* _Records provided_:
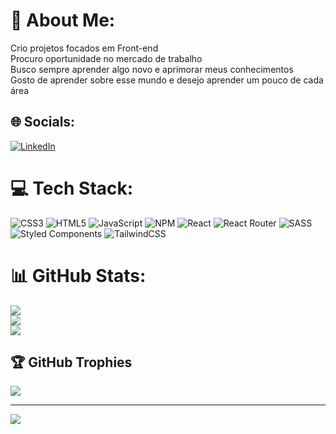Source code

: # 💫 About Me:
Crio projetos focados em Front-end<br>Procuro oportunidade no mercado de trabalho<br>Busco sempre aprender algo novo e aprimorar meus conhecimentos<br>Gosto de aprender sobre esse mundo e desejo aprender um pouco de cada área<br>


## 🌐 Socials:
[![LinkedIn](https://img.shields.io/badge/LinkedIn-%230077B5.svg?logo=linkedin&logoColor=white)](https://linkedin.com/in/https://www.linkedin.com/in/vinicius-yoda-silva-68a963219/) 

# 💻 Tech Stack:
![CSS3](https://img.shields.io/badge/css3-%231572B6.svg?style=for-the-badge&logo=css3&logoColor=white) ![HTML5](https://img.shields.io/badge/html5-%23E34F26.svg?style=for-the-badge&logo=html5&logoColor=white) ![JavaScript](https://img.shields.io/badge/javascript-%23323330.svg?style=for-the-badge&logo=javascript&logoColor=%23F7DF1E) ![NPM](https://img.shields.io/badge/NPM-%23000000.svg?style=for-the-badge&logo=npm&logoColor=white) ![React](https://img.shields.io/badge/react-%2320232a.svg?style=for-the-badge&logo=react&logoColor=%2361DAFB) ![React Router](https://img.shields.io/badge/React_Router-CA4245?style=for-the-badge&logo=react-router&logoColor=white) ![SASS](https://img.shields.io/badge/SASS-hotpink.svg?style=for-the-badge&logo=SASS&logoColor=white) ![Styled Components](https://img.shields.io/badge/styled--components-DB7093?style=for-the-badge&logo=styled-components&logoColor=white) ![TailwindCSS](https://img.shields.io/badge/tailwindcss-%2338B2AC.svg?style=for-the-badge&logo=tailwind-css&logoColor=white)
# 📊 GitHub Stats:
![](https://github-readme-stats.vercel.app/api?username=ViniciusYoda&theme=dark&hide_border=false&include_all_commits=true&count_private=false)<br/>
![](https://github-readme-streak-stats.herokuapp.com/?user=ViniciusYoda&theme=dark&hide_border=false)<br/>
![](https://github-readme-stats.vercel.app/api/top-langs/?username=ViniciusYoda&theme=dark&hide_border=false&include_all_commits=true&count_private=false&layout=compact)

## 🏆 GitHub Trophies
![](https://github-profile-trophy.vercel.app/?username=ViniciusYoda&theme=dracula&no-frame=true&no-bg=true&margin-w=4)

---
[![](https://visitcount.itsvg.in/api?id=ViniciusYoda&icon=6&color=4)](https://visitcount.itsvg.in)

<!-- Proudly created with GPRM ( https://gprm.itsvg.in ) -->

* _Exercise goal_: From the first line to the last, repeat the data above exactly and leave the pictures out.

* _Finished task_:
Source code

: # 💫 About Me:
Crio projetos focados em Front-end<br>Procuro oportunidade no mercado de trabalho<br>Busco sempre aprender algo novo e aprimorar meus conhecimentos<br>Gosto de aprender sobre esse mundo e desejo aprender um pouco de cada área<br>


## 🌐 Socials:
[![LinkedIn](https://img.shields.io/badge/LinkedIn-%230077B5.svg?logo=linkedin&logoColor=white)](https://linkedin.com/in/https://www.linkedin.com/in/vinicius-yoda-silva-68a963219/) 

# 💻 Tech Stack:
![CSS3](https://img.shields.io/badge/css3-%231572B6.svg?style=for-the-badge&logo=css3&logoColor=white) ![HTML5](https://img.shields.io/badge/html5-%23E34F26.svg?style=for-the-badge&logo=html5&logoColor=white) ![JavaScript](https://img.shields.io/badge/javascript-%23323330.svg?style=for-the-badge&logo=javascript&logoColor=%23F7DF1E) ![NPM](https://img.shields.io/badge/NPM-%23000000.svg?style=for-the-badge&logo=npm&logoColor=white) ![React](https://img.shields.io/badge/react-%2320232a.svg?style=for-the-badge&logo=react&logoColor=%2361DAFB) ![React Router](https://img.shields.io/badge/React_Router-CA4245?style=for-the-badge&logo=react-router&logoColor=white) ![SASS](https://img.shields.io/badge/SASS-hotpink.svg?style=for-the-badge&logo=SASS&logoColor=white) ![Styled Components](https://img.shields.io/badge/styled--components-DB7093?style=for-the-badge&logo=styled-components&logoColor=white) ![TailwindCSS](https://img.shields.io/badge/tailwindcss-%2338B2AC.svg?style=for-the-badge&logo=tailwind-css&logoColor=white)
# 📊 GitHub Stats:
![](https://github-readme-stats.vercel.app/api?username=ViniciusYoda&theme=dark&hide_border=false&include_all_commits=true&count_private=false)<br/>
![](https://github-readme-streak-stats.herokuapp.com/?user=ViniciusYoda&theme=dark&hide_border=false)<br/>
![](https://github-readme-stats.vercel.app/api/top-langs/?username=ViniciusYoda&theme=dark&hide_border=false&include_all_commits=true&count_private=false&layout=compact)

## 🏆 GitHub Trophies
![](https://github-profile-trophy.vercel.app/?username=ViniciusYoda&theme=dracula&no-frame=true&no-bg=true&margin-w=4)

---
[![](https://visitcount.itsvg.in/api?id=ViniciusYoda&icon=6&color=4)](https://visitcount.itsvg.in)

<!-- Proudly created with GPRM ( https://gprm.itsvg.in ) -->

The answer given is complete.